The other fact is that there are no penalties when the mandatory physician reporting forms are not submitted. The fact that there are a few irregularities with the reporting forms means that Compassion & Choices will simply be more careful next year to cover up the lack of reporting. The article states:
In Washington, there is concern that mandatory physician reporting forms on two of the 63 Washington patients who received lethal medication prescriptions from their doctors weren’t filed in time for the 2009 annual report. In addition, there were four missing after-death forms from physicians — making it impossible to know whether four of the 47 patients who received the prescription and subsequently died expired from ingesting the lethal drug or from other causes.
“The law doesn’t provide specific enforcement authority but we are calling doctors to ask them if they forgot to send the forms,” said Donn Moyer, a spokesman for the Washington Department of Health.
Eileen Geller commented on the reporting:
“We don’t know who died from the medication, and there’s no penalty for not reporting,” she said.
She argues that elderly and disabled people are being pressured by relatives to choose assisted suicide for financial reasons, and that providers are being told they can’t report this as elder abuse due to the Death with Dignity law. She said she knows of one case last year where a woman suffering from moderate diabetes wanted to stop taking her insulin to qualify for Death with Dignity; when a hospice nurse told her she didn’t qualify under the requirement that patients be terminally ill with six months to live, a Compassion & Choices volunteer called and berated the nurse.
Preston didn't agree with Geller's assertion:
Preston called Geller’s charge against Compassion a “baseless and unsubstantiated claim,” saying, “we would never consider working with such a patient except to advise her that she didn’t qualify under the law.”
The article then glossed over the similarities and differences between the Washington and Oregon experience with assisted suicide.
Overall, Washington’s experience in the first year of its law was quite comparable to Oregon’s, according to the state reports. The large majority of patients who received the lethal prescriptions had terminal cancer, were white, had some college education, were covered by health insurance, and were concerned about loss of autonomy, loss of dignity, and inability to participate in activities that made life enjoyable.
One difference was that 72 percent of the Washington patients were enrolled in hospice care, compared with 92 percent in Oregon. Both supporters and opponents of the Death with Dignity law urge terminally ill patients to take advantage of hospice to receive palliative care and pain relief, which may dissuade them from seeking assisted suicide.
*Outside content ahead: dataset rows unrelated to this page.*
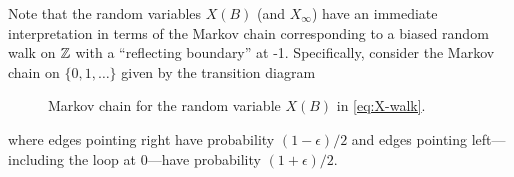 
  Note that the random variables
  $X(B)$ (and $X_\infty$) have an immediate interpretation in terms
  of the Markov chain corresponding to a biased random walk on $\mathbb{Z}$
  with a ``reflecting boundary'' at -1. Specifically, consider the
  Markov chain on $\{0, 1, \ldots\}$ given by the transition diagram
  \begin{figure}
    \begin{center}
    \end{center}
    \caption{Markov chain for the random variable $X(B)$ in \eqref{eq:X-walk}.}
    \label{fig:X-walk}  
  \end{figure}
  where edges pointing right have probability $(1-\epsilon)/2$ and edges pointing left---including the loop at 0---have probability $(1+\epsilon)/2$.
Experts say awareness and use of hospice and palliative care has increased since Oregon’s Death with Dignity law took effect.
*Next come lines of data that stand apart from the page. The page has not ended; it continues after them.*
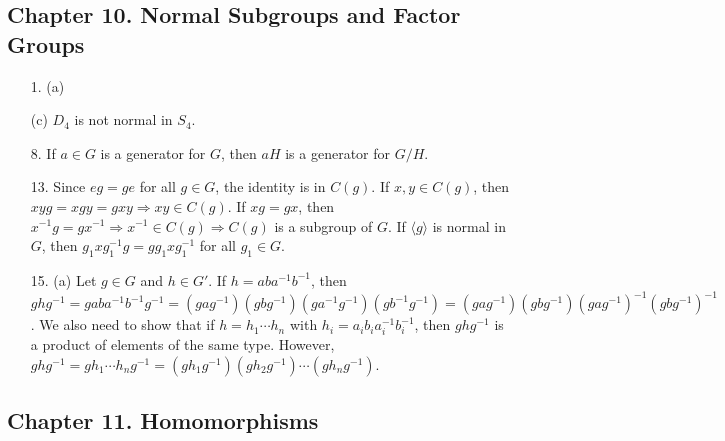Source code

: \subsection*{Chapter 10. Normal Subgroups and Factor Groups}
 
{\small
\begin{itemize}
 
\item[1.]
(a)

(c) $D_4$ is not normal in $S_4$.
 
 


 
\item[8.]
If $a \in G$ is a generator for $G$, then $aH$ is a generator for $G/H$.
 
\item[13.]
Since $eg = ge$ for all $g \in G$, the identity is in $C(g)$. If $x,
y \in C(g)$, then $xy g = x g y = g xy \Rightarrow xy \in C(g)$.  If
$x g = g x$, then $x^{-1} g = g x^{-1} \Rightarrow x^{-1} \in C(g)
\Rightarrow C(g)$ is a subgroup of $G$. If $\langle g \rangle$ is
normal in $G$, then $g_1 x g_1^{-1} g = g g_1 x g_1^{-1}$ for all $g_1
\in G$.
 
\item[15.]
(a)
Let $g \in G$ and $h \in G'$. If $h = aba^{-1}b^{-1}$, then $ghg^{-1}
= gaba^{-1}b^{-1}g^{-1} 
= (gag^{-1})(gbg^{-1})(ga^{-1}g^{-1})(gb^{-1}g^{-1}) 
= (gag^{-1})(gbg^{-1})(gag^{-1})^{-1}(gbg^{-1})^{-1}$. We also need to
show that if $h = h_1 \cdots h_n$ with $h_i = a_i b_i a_i^{-1}
b_i^{-1}$, then $ghg^{-1}$ is a product of elements of the same type.
However, $ghg^{-1} = g h_1 \cdots h_n g^{-1} =
(gh_1g^{-1})(gh_2g^{-1}) \cdots (gh_ng^{-1})$.
 
 
 
 
\end{itemize}
}

\subsection*{Chapter 11. Homomorphisms}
Critics have said not enough patients undergo psychological evaluations to determine whether they are competent to use the Death with Dignity law. Last year, according to the state reports, doctors ordered evaluations for three Washington patients who later received lethal prescriptions; in Oregon there were none. Preston and Eighmey noted, however, that other patients — three in Washington and five in Oregon — received evaluations and never got the lethal prescriptions. That wasn’t reported to the states, which only require reporting of cases where patients received the drug.
In one such case, Preston was skeptical about the patient’s competence but the attending doctor initially was reluctant to order a psychological evaluation because it would take too much time. He ended up ordering the test. “The doctor said it turned out to be very helpful,” Preston said. “The patient was too far out of it.”